Cualquiera que tenga una vaga idea sobre el vino sabe que con el Priorat nos ha tocado la lotería

La Terra Alta es imprevisible, indómita, sorprendente. Esta vez, el hecho de bajar en pleno verano me ha ofrecido una perspectiva entrañable, de terrazas abarrotadas de juventud a ambos lados de la nacional y de padrinos y madrinas sentadas en rinconcitos insondables. Normalmente, la Terra Alta es como un hormiguero. Sus tractores y coches cutres van de aquí hacia allí cargados con todo tipo de objetos y alimentos, sin traba.
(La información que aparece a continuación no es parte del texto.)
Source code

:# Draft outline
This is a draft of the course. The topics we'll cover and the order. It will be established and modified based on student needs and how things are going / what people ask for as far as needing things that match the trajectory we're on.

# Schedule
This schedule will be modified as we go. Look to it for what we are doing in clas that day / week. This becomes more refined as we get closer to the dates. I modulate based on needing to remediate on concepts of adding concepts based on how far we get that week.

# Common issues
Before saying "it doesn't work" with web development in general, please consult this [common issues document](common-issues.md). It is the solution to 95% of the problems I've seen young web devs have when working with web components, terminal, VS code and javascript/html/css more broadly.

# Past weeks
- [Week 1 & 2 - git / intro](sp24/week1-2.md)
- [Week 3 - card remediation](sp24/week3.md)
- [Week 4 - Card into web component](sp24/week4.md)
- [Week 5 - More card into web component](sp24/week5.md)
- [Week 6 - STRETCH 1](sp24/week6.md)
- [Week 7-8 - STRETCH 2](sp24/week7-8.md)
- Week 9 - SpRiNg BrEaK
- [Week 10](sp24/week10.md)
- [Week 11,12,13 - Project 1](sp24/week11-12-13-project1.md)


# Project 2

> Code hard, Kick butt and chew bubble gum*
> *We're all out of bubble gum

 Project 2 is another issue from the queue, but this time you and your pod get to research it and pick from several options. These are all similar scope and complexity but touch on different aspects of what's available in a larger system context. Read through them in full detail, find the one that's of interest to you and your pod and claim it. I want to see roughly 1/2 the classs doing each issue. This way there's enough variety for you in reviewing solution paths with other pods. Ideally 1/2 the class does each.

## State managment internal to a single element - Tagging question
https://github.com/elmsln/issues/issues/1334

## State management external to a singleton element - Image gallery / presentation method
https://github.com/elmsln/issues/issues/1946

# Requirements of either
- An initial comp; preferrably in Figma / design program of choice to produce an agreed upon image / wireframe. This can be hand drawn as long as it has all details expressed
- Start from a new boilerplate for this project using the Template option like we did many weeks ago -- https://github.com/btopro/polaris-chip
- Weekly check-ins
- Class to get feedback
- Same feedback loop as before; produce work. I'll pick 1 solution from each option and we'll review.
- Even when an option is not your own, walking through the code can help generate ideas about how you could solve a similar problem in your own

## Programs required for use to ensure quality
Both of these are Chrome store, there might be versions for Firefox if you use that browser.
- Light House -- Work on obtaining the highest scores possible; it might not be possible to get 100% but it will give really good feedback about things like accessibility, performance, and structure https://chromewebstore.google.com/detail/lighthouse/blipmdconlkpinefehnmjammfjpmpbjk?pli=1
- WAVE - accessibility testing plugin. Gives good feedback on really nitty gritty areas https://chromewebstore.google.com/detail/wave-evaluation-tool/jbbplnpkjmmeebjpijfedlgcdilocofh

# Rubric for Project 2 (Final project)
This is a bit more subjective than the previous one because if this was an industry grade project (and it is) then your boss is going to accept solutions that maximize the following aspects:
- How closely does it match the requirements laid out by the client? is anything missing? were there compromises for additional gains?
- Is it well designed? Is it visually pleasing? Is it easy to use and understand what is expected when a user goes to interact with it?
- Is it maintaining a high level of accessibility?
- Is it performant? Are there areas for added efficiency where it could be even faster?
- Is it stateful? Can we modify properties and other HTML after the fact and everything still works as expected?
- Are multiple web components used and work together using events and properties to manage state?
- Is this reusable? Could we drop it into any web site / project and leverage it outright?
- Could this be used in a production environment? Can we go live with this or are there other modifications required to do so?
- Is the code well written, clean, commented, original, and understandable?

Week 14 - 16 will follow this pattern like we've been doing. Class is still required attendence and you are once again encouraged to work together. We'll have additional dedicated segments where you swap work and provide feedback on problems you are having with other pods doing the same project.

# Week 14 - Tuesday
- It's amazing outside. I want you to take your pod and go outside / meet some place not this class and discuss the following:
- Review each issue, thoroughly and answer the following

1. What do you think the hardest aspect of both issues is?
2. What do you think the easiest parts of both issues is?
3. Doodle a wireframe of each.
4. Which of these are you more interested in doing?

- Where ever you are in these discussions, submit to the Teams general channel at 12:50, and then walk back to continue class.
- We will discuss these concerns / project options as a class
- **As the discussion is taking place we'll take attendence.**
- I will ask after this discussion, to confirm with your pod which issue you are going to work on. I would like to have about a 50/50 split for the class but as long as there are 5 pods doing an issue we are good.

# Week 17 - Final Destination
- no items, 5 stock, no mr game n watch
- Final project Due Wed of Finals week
Por este motivo, tropezarme con una Tierra sosegada, como despreocupada por el tsunami de la vendimia, de las almendras o de las olivas, me ha transportado a un saber hacer antiguo; como por ejemplo el de las islas griegas, donde el vino y los placeres del vientre afilan una conversación contemplativa que, a la gente de ciudad como yo, transmite una melancolía que hace verano. Dicho todo eso, después del paseo por Horta de Sant Joan; de los bañecitos en las pozas monumentales de Les Olles de Bot; de desayunar, comer, merendar y cenar tomates del huerto de mi amigo Francesc con aceite y olivas de la Cooperativa de Gandesa; o de recorrer las ruinas del pueblo viejo de Corbera; entonces puse rumbo hacia Falset, capital del Priorat y centro de mandos de las dos denominaciones que, junto con la DO Terra Alta, han catapultado el sur de Catalunya como uno de los destinos más estimulantes del universo enológico: La DO Montsant y la célebre DOQ Priorat.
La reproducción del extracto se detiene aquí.